Veterans Pension Benefits
Military Retirement Pay
People typically join the military when they are young adults. To provide an example, let’s say that you enlist when you are 21 years of age. At the age of 41, you would qualify for a minimal pension (40%-50% of your base pay depending on certain circumstances). If you stay in for 40 years, your pension would be equal to 100% of your base pay.If you retire from the military after 20 years when you are 41, you would receive a nice monthly pension benefit. You would have a strong resume, and you could embark on a new career in the private sector.
For the next 25 years, you could build a 401(k) and save your pension benefits as you look ahead toward Social Security eligibility. Ultimately, you could retire with a very significant nest egg and two different sources of ongoing income to draw from for the rest of your life.Another option would be to spend your entire working career in the military. You would receive a hefty pension, and that would be coupled with your Social Security benefit.

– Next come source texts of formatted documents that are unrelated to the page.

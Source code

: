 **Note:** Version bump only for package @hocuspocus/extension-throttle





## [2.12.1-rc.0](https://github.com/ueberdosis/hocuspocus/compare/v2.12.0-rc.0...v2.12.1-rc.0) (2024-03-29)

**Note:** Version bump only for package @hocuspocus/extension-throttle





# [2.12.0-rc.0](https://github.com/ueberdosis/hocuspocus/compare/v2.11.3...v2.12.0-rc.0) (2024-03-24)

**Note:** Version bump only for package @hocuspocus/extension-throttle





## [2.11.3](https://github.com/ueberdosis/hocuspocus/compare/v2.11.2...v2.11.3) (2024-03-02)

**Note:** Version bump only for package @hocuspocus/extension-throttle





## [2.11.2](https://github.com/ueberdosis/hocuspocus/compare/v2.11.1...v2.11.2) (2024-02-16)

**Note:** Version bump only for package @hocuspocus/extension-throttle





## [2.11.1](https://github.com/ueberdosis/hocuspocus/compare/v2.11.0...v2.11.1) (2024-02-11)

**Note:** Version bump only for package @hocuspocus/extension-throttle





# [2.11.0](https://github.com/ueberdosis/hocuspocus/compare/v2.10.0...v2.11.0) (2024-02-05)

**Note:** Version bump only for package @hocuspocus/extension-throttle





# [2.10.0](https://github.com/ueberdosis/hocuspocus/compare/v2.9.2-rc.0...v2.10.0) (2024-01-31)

Supplemental Income for Wartime Veterans
This benefit is intended for veterans with very limited financial capabilities, so there is a low income limit. The amount of the benefit for a qualified applicant would be calculated by deducting the countable family income from the annual pension limit that is legislatively mandated. A former member of the armed services that is eligible for this Veterans Pension could potentially receive additional benefits. There is an Aid and Attendance increase in the monthly pension for veterans that need assistance with their activities of daily living. A veteran that needs living assistance that is housebound can potentially receive an additional increase.